Keeping a lid on government borrowing costs is likely to be an additional reason for maintaining low interest rates and continuing QE programmes. Doing this even as inflation picks up would count as financial repression — a more subtle method than direct taxation to direct private sector funds towards the government.
This may feel like a departure from the mandates we are used to from central banks, but the crisis response suggests that finance ministries and central banks now work in tandem to a greater degree than before.

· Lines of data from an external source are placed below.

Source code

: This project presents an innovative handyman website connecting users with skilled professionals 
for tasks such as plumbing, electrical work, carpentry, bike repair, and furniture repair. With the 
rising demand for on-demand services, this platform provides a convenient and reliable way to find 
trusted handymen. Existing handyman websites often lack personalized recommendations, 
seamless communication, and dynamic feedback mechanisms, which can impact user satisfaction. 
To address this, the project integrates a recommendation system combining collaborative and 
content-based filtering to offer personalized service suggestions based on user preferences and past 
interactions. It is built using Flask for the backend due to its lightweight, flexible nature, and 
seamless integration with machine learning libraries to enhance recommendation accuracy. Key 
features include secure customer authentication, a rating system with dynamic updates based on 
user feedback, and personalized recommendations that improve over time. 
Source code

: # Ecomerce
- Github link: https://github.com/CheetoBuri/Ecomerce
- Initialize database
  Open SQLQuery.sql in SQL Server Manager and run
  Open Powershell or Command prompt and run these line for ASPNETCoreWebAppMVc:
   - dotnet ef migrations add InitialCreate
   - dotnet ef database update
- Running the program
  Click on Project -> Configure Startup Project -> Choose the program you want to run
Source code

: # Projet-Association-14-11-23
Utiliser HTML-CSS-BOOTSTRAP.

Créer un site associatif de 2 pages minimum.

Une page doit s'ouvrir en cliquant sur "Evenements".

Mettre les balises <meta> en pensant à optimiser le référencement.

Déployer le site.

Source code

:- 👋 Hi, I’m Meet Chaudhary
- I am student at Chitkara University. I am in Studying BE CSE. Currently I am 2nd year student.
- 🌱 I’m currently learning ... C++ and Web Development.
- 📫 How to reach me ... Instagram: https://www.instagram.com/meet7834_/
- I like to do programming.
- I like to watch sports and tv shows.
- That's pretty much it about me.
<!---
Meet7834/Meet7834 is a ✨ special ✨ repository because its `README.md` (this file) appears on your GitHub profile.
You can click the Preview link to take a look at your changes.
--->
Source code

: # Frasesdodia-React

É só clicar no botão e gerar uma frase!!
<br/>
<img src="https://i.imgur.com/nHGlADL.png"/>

Another form of financial repression involves pressuring or incentivising domestic financial institutions to hold more government bonds, even if the primary or stated rationale for this could relate to macroprudential policy. In Europe, banks holding domestic debt has long been a subject of debate. But Vistesen says: “This idea that it’s a doom loop when a eurozone bank buys a sovereign bond in its own country: that’s just old-fashioned thinking, because who else is going to buy them.”
Financial repression is likely to come on to the agenda quicker, or more starkly, where inflation rises more quickly or where the debt position looks shakier.
“The countries with the worst debt positions might resort to that quite quickly, especially some of the emerging markets countries where they’ve got the infrastructure for that essentially already set up,” says Vicky Redwood, senior economic adviser at Capital Economics in London.
“But if equilibrium interest rates start to rise further ahead… we could see a more widespread resort to financial repression and measures to try to keep bond yields and government borrowing costs artificially low.”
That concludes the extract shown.